Purpose: To detect possible neuro-retinal degeneration in HIV-positive patients by SD-OCT and contrast sensitivity tests.

Methods: One hundred and one HIV-positive patients and 71 HIV-negative control subjects were enrolled from the prospective AGEhIV cohort study on age-associated non-communicable co-morbidity in Amsterdam. All participants underwent a complete ophthalmological examination.Participants with a history of any disease known to influence the retina were excluded (n=20). Macular and optic disc 3D volume OCT scans were made with SD-OCT (Topcon). Mean thickness of each layer in the macula and the peripapillary retinal nerve fiber layer (RNFL) thickness were measured. Spatial (Pelli-Robson charts) and temporal contrast sensitivity (assessed with the C-Quant) were measured. Ocular straylight was also assessed with the C-Quant. Multivariable mixed linear regression was used to assess associations between several HIV related factors and ocular examinations.

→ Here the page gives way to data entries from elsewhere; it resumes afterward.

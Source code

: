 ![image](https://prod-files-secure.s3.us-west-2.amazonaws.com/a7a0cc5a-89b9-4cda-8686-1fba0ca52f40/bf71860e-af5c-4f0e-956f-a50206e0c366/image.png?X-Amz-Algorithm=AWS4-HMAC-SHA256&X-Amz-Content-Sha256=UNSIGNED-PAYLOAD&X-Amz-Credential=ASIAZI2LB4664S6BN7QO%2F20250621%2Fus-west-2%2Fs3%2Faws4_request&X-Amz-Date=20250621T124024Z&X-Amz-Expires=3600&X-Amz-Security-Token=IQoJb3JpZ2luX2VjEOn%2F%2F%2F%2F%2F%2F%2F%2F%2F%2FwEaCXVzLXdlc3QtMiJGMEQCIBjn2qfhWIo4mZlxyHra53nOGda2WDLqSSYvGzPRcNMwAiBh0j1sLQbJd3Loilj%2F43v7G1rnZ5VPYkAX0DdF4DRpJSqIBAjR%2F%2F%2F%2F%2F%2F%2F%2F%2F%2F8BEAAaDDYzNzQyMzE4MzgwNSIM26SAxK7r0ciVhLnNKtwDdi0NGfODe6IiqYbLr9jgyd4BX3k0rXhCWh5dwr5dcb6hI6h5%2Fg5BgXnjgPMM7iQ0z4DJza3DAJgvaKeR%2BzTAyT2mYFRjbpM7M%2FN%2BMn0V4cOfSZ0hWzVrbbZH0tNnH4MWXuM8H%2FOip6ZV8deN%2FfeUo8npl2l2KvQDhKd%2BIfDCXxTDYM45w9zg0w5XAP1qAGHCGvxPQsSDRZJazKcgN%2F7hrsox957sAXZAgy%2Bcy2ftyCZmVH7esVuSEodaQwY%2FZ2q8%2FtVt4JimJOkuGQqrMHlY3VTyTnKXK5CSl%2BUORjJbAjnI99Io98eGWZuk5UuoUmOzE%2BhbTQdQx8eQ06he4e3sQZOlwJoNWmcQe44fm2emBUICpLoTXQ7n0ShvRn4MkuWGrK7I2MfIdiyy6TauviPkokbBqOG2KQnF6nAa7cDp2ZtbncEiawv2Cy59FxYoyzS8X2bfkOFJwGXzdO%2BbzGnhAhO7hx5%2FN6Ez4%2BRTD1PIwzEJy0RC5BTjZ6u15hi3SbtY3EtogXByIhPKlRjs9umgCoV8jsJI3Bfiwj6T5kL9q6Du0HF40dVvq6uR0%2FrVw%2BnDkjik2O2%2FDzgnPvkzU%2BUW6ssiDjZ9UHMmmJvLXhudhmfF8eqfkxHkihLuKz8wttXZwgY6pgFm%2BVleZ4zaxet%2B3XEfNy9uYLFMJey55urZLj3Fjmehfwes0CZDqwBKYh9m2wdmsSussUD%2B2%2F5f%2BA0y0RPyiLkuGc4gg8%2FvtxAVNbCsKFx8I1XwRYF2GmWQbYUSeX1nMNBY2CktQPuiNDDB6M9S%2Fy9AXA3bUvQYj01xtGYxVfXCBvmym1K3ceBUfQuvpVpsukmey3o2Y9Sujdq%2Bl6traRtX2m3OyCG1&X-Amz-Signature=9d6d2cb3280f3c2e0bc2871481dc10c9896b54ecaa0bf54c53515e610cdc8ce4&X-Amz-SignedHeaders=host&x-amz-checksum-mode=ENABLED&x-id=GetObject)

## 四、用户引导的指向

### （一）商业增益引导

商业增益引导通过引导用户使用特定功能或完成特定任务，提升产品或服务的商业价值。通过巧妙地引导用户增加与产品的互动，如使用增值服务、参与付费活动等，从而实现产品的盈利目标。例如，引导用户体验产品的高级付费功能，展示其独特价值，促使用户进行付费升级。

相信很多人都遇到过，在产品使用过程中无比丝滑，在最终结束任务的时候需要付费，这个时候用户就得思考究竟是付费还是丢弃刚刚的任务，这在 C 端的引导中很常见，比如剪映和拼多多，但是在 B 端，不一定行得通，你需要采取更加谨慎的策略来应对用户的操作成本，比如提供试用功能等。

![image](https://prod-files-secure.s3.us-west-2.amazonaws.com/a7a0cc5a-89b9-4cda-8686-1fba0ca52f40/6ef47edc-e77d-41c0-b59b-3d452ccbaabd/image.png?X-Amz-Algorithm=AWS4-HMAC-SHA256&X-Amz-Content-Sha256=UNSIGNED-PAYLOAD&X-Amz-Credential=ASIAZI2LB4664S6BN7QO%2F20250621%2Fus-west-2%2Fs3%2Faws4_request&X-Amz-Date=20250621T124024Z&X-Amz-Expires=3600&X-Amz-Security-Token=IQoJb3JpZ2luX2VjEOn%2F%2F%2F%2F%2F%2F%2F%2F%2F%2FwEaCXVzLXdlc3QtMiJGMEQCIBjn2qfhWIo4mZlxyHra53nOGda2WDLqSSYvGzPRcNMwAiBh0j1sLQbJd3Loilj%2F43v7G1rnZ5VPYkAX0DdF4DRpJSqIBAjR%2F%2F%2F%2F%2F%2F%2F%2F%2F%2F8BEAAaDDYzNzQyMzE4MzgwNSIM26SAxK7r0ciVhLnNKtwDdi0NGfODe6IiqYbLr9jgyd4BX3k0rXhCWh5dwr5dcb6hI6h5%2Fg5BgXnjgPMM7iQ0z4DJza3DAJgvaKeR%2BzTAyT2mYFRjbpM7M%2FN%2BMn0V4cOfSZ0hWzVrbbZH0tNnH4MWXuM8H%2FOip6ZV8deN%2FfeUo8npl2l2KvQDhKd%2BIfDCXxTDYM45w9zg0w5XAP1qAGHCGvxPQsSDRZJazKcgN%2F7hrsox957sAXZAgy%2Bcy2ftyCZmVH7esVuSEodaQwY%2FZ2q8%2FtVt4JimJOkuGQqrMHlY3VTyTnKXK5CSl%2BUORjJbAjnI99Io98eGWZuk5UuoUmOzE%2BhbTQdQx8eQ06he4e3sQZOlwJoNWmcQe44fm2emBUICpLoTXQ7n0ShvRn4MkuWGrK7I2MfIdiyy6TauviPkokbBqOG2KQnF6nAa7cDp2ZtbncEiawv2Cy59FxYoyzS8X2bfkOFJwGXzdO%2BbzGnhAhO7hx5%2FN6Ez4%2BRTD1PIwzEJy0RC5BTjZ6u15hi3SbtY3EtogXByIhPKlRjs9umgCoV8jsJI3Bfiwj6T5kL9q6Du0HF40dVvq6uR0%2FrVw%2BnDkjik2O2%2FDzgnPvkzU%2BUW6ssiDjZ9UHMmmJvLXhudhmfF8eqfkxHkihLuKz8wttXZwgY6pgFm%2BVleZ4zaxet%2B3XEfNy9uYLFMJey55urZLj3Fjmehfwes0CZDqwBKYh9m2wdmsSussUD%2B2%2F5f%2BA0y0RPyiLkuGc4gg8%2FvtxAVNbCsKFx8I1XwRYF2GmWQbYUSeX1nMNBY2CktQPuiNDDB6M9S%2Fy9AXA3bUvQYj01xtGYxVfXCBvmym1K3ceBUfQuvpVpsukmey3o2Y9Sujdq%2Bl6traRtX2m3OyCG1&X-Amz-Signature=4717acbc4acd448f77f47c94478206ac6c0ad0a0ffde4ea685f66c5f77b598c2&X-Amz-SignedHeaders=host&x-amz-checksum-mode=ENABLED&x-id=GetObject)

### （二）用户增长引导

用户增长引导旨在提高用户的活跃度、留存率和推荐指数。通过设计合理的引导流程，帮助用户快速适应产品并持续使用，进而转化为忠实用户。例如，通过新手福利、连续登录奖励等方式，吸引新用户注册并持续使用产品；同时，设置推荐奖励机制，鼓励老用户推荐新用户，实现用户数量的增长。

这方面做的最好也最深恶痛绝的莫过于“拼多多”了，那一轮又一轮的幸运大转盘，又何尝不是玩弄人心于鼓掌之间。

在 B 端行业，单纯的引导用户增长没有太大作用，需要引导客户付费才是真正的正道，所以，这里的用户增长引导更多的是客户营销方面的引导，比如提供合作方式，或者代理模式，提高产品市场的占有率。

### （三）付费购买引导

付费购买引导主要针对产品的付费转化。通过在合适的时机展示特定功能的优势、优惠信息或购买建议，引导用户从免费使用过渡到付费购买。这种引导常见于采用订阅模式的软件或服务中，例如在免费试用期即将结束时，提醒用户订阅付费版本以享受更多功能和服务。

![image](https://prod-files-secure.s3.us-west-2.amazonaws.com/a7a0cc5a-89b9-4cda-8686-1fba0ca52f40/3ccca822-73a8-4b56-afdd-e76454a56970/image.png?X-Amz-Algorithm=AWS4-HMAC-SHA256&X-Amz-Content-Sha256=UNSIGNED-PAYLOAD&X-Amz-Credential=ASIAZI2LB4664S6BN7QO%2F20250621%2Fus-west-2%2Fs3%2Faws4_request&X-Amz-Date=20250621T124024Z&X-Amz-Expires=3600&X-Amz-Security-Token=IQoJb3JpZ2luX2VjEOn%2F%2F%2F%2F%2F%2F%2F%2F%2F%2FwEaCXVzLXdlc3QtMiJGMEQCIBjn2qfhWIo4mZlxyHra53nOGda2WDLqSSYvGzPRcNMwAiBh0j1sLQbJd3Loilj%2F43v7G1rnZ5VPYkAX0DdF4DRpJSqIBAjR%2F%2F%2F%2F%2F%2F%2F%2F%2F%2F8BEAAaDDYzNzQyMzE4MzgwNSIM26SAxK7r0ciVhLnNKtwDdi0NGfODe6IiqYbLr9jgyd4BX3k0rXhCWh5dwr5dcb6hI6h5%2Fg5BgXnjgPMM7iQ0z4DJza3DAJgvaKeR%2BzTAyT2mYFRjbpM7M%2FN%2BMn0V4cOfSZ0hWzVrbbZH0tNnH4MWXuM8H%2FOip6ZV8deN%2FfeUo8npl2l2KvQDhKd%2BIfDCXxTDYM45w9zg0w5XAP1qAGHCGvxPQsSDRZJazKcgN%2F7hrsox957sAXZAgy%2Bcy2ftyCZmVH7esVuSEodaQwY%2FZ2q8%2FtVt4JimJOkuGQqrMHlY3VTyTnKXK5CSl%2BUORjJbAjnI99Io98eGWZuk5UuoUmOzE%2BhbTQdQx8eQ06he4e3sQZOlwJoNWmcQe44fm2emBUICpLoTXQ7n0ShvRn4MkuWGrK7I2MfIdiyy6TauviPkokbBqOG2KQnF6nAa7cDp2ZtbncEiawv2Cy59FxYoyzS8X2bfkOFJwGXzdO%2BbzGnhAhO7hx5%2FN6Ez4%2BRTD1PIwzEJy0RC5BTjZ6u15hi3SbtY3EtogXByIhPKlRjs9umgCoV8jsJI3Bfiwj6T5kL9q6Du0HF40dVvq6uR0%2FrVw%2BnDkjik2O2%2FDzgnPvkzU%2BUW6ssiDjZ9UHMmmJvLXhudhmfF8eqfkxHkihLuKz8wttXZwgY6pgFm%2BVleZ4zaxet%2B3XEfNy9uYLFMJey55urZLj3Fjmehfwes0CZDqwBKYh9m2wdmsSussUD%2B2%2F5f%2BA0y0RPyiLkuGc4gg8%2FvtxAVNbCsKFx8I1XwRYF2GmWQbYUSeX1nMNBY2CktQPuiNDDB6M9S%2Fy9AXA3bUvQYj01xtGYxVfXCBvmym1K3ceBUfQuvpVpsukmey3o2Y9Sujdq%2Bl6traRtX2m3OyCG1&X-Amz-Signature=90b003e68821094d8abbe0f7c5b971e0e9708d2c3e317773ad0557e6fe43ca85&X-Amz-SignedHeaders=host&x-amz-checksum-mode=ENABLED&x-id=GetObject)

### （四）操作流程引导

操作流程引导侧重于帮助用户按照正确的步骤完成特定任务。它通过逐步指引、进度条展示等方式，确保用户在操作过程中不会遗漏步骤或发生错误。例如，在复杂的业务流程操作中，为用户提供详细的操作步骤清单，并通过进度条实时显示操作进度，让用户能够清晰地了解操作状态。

Results: Correcting for age, spherical equivalent, and OCT image quality, we did not find a significant difference in retinal layer thickness between HIV-patients and controls. Patients had a significantly lower, although small (1 letter) difference in spatial contrast sensitivity compared with controls, but no differences in temporal contrast sensitivity. Straylight values were significant higher in patients compared to controls. In the patients, we observed a significant negative association between CD8 counts at time of examination and RNFL and GCL thickness. Other investigated potential determinants were not associated with RNFL and GCL thickness: current CD4 count and %, CD8 %, CD4/8-ratio and markers of inflammation (soluble CD14 and CD163); nadir CD4 count; duration of immunodeficiency; prior AIDS diagnosis; documented duration of HIV-infection; duration of anti-retroviral therapy; prior use of d4T/ddC/ddI.

Conclusions: In contrast to other reports, no significant difference was observed in retinal structure measured with OCT between HIV-positive patients and HIV-negative controls. Only the absolute CD8 count was negatively associated with RNFL and GCL thickness in HIV-positive patients. Higher CD8 counts in HIV-infection are associated with residual HIV-replication, chronic antigenic stimulation, and chronic T-cell activation, which may all play a role in retinal degeneration. The slightly lower spatial contrast sensitivity in HIV-patients could be explained by higher glare values.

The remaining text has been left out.